AI Basics with AK

Season 03 - Introduction to Statistics

Arun Koundinya Parasa

Episode 14 - Degrees of Freedom

Recap: Where We’ve Seen df Already

Episode	Test	Degrees of Freedom
09	T-Distribution	df = n − 1
11	One-sample t-test	df = n − 1
12	Independent t-test	df = n₁ + n₂ − 2
12	Paired t-test	df = n − 1
13	Chi-Square GoF	df = k − 1
13	Chi-Square Independence	df = (r−1)(c−1)

Degrees of Freedom - Intuition

Imagine 5 friends at a dinner table with 5 fixed seats.

Question: How many friends can choose their seat freely?

Friend 1 sits anywhere → free choice
Friend 2 sits anywhere remaining → free choice
Friend 3 sits anywhere remaining → free choice
Friend 4 sits anywhere remaining → free choice
Friend 5 has only one seat left → no choice

4 friends had freedom. 1 did not.

When you have n items and one constraint (the total is fixed) means we have n−1 free choices.

This is the core of df = n − 1.

A More Statistical Version

You have 5 numbers. Their mean is 10.

\[x_1, x_2, x_3, x_4, x_5 \quad \text{with} \quad \bar{X} = 10\]

How many values can you choose freely?

Say you pick: x₁ = 8, x₂ = 12, x₃ = 9, x₄ = 11

Now the sum must equal 50 (since mean = 10, n = 5).

\[x_5 = 50 - (8+12+9+11) = 50 - 40 = \mathbf{10}\]

x₅ is locked in.
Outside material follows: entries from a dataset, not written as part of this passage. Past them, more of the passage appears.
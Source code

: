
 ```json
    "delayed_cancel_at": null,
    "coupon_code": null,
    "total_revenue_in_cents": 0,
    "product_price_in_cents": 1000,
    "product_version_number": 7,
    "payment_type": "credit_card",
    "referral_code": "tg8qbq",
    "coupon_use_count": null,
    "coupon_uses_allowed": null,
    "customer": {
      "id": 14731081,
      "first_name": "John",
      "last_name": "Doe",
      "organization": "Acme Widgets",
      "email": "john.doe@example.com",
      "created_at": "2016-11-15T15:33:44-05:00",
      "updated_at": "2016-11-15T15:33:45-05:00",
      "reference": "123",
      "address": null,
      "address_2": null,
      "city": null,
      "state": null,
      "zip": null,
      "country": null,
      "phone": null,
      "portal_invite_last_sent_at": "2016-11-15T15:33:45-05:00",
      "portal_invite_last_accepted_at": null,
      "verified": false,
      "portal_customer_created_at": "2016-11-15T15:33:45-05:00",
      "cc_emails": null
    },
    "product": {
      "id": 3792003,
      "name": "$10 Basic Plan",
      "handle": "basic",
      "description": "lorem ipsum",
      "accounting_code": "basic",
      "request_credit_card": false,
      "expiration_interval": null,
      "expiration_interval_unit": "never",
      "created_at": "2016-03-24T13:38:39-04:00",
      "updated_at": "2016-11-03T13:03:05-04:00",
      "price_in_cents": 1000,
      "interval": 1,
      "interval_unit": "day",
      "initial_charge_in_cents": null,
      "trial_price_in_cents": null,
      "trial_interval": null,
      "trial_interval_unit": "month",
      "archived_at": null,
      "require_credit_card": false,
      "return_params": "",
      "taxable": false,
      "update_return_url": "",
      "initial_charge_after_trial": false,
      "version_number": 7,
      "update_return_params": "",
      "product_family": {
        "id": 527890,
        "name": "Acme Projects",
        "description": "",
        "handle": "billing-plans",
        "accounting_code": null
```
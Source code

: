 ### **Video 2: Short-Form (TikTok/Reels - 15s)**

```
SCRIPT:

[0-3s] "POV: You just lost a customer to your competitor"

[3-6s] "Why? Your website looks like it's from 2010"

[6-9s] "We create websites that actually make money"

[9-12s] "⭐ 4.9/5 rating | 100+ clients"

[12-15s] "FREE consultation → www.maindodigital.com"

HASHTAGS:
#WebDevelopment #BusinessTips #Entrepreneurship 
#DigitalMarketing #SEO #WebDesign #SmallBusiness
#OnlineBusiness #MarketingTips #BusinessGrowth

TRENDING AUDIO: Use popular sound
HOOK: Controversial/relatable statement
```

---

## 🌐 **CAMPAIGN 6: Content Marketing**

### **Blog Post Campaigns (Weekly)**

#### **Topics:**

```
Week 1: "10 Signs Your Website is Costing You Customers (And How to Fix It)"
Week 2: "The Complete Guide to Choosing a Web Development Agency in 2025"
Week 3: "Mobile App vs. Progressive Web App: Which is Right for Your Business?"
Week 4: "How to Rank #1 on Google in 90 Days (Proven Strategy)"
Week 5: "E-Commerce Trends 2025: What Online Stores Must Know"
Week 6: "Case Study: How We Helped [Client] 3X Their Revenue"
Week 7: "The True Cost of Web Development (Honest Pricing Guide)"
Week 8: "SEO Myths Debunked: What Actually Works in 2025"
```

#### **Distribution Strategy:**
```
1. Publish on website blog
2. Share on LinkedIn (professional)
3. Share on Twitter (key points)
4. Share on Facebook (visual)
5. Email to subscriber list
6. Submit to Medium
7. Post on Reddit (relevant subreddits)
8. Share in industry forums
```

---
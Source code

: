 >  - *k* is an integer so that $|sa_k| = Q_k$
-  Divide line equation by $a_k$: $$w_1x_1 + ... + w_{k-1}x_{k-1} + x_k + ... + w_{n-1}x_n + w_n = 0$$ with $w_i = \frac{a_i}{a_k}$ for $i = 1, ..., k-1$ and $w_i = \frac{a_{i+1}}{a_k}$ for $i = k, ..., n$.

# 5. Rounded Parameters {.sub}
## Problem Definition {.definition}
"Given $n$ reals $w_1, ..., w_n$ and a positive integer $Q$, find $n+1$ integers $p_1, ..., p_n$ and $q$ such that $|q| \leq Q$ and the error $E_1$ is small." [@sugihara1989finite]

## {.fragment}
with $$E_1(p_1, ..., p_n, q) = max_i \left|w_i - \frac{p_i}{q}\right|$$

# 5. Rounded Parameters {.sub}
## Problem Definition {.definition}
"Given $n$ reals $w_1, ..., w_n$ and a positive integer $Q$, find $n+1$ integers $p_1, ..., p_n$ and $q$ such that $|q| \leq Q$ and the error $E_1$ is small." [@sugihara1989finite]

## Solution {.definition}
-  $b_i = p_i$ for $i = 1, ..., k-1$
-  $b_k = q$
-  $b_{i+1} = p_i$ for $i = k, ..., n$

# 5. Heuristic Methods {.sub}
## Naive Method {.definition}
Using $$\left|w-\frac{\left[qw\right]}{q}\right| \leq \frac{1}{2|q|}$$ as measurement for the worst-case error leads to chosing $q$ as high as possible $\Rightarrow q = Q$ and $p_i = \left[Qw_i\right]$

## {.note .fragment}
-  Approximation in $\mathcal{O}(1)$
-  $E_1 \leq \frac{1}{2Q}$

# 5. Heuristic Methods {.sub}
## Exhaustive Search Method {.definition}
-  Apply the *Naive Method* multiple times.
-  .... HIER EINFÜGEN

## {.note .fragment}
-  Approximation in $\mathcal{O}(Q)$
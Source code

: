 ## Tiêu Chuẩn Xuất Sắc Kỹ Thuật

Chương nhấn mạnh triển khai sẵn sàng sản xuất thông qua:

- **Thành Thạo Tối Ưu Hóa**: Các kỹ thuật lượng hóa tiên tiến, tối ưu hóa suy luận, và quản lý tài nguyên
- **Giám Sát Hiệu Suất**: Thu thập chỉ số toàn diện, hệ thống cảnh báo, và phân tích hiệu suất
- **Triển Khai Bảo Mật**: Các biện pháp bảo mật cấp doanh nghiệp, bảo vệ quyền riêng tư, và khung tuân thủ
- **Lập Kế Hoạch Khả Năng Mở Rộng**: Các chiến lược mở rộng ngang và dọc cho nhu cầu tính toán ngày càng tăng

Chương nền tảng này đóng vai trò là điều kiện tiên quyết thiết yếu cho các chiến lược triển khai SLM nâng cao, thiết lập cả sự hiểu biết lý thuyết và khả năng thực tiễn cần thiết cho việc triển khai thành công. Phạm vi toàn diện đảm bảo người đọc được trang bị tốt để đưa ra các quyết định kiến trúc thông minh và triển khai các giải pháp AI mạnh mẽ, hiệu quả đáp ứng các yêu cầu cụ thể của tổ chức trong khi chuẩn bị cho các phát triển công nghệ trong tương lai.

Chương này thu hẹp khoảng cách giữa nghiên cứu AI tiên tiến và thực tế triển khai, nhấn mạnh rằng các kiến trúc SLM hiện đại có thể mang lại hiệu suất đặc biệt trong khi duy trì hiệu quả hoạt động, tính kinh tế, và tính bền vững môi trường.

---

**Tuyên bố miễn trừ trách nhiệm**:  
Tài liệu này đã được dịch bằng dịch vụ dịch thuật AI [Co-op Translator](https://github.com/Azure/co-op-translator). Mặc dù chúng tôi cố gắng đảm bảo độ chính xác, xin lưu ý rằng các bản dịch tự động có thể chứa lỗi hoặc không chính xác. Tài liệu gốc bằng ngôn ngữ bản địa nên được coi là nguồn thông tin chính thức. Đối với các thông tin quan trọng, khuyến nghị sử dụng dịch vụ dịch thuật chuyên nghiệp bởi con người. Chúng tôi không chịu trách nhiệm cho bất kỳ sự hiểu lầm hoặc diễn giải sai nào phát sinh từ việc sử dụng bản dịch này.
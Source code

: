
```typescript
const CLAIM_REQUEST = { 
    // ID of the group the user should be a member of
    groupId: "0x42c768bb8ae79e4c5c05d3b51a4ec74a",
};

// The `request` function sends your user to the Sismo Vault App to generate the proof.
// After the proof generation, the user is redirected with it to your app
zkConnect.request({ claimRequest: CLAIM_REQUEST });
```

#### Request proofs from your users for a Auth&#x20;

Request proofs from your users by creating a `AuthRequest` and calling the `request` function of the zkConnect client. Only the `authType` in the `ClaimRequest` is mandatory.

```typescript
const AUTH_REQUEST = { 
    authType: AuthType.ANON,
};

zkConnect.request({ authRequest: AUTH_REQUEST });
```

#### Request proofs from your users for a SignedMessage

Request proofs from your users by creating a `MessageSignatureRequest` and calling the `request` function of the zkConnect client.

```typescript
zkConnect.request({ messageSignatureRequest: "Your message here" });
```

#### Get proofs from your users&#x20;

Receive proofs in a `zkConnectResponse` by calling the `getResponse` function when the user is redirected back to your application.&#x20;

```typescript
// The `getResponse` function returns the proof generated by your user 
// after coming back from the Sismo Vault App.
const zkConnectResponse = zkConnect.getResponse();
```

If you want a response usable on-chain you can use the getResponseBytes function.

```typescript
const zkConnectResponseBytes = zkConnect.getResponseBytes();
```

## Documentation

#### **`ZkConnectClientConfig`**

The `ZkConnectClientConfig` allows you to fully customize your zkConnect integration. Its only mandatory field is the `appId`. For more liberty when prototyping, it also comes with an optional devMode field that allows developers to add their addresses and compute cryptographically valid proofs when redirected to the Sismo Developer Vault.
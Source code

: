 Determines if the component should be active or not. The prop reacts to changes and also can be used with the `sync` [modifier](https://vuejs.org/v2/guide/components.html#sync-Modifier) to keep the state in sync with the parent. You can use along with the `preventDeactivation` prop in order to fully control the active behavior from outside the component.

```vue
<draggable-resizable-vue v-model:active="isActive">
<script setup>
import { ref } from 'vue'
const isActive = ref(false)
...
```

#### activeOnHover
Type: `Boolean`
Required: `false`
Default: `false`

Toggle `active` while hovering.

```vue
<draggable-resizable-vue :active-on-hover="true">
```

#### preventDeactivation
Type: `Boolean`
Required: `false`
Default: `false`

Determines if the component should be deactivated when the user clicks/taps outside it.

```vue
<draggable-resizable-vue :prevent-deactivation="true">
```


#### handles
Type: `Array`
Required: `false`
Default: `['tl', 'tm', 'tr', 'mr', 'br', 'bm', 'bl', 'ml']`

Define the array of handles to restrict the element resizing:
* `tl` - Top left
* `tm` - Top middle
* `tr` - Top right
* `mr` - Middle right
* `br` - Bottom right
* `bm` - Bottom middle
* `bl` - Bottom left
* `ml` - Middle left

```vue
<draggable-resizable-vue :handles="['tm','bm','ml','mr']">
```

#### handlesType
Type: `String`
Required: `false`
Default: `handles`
You had no choice.

4 values were free. 1 was constrained by the mean. df = n − 1 = 4

Why Estimating the Mean Costs One df

df in Each Test We’ve Covered

Every df formula reflects the same logic — how many free pieces of information remain after estimation.

The General Rule

df = (number of observations) − (number of parameters estimated from the data)

Every time you estimate something — you spend one degree of freedom.

What You Estimate	df Cost
One mean (x̄)	−1
Two means (x̄₁ and x̄₂)	−2
One proportion	−1
k category frequencies (with fixed total)	−1 (not −k)
Row totals + column totals in a table	−(r−1) − (c−1) = −r−c+2

The more you estimate — the less freedom remains. Less freedom = more uncertainty = heavier tails = harder tests.

A Common Misconception

What People Think df Means

❌ “It’s just a number you plug into a formula.”

❌ “Bigger df is always better.”

❌ “df only matters for t-tests.”

❌ “It’s the sample size minus one — always.”

These are all incomplete or wrong.

What df Actually Means

✅ It measures how much independent information your data carries after accounting for what you’ve already used to estimate.

✅ It controls how conservative your test is.

✅ It shapes which distribution you compare against.

✅ It changes for every test depending on structure.

df is a measure of remaining statistical information.